→ **WHAT TO WORK ON**: Go through the material below, find each line with the word "list", and copy those lines.

→ **SOURCE MATERIAL**:
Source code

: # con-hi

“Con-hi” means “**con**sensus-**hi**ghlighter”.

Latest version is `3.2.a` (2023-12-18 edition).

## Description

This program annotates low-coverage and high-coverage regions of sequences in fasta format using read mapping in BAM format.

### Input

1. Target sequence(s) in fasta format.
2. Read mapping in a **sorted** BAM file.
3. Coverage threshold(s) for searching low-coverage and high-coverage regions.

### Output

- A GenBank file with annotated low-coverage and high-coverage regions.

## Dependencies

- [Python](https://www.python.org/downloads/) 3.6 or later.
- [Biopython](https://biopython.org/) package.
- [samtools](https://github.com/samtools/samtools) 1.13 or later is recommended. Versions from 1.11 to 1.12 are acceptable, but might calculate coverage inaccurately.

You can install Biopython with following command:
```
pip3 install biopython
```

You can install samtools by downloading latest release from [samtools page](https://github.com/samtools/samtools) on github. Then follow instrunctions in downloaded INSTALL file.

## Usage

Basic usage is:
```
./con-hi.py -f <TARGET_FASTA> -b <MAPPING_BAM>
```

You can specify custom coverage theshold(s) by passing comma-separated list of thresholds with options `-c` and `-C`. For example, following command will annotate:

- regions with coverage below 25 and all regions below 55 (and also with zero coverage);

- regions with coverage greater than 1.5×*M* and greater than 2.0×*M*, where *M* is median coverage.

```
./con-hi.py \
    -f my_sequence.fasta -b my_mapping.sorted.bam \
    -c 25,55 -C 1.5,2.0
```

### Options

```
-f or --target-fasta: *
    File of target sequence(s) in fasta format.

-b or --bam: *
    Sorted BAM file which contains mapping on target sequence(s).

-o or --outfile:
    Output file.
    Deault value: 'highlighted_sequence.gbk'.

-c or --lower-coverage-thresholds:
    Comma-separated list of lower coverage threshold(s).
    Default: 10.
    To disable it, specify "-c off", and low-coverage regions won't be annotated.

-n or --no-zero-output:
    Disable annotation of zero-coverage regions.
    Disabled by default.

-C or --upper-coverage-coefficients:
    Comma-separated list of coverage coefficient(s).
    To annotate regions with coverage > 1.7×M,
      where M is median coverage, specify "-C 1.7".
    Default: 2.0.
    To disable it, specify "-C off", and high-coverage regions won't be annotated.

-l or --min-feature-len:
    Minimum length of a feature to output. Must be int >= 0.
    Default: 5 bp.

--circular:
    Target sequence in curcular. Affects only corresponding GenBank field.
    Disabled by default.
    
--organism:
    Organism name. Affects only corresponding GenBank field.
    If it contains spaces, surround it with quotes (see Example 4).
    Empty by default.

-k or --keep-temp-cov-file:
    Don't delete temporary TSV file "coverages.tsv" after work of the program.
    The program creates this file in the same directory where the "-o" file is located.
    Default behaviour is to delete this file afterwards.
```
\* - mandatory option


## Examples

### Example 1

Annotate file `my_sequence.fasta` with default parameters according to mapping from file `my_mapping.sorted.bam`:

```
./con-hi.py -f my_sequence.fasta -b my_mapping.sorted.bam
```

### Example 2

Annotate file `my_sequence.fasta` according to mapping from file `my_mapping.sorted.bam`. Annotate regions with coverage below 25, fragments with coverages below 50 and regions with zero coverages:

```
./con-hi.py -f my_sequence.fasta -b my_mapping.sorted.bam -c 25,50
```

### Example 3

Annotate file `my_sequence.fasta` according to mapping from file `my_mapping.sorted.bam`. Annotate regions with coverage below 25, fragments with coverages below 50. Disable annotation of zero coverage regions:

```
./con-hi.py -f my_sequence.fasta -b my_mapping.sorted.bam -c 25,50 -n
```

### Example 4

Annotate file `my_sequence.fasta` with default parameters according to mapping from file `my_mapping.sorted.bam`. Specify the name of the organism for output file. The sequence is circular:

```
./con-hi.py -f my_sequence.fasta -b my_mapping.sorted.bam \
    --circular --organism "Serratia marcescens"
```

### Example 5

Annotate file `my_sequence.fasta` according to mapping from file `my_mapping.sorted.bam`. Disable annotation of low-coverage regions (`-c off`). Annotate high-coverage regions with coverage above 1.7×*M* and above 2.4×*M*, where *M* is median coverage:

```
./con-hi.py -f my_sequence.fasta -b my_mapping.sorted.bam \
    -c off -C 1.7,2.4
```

→ **REPLY TO THE EXERCISE**:
You can specify custom coverage theshold(s) by passing comma-separated list of thresholds with options `-c` and `-C`. For example, following command will annotate:
    Comma-separated list of lower coverage threshold(s).
    Comma-separated list of coverage coefficient(s).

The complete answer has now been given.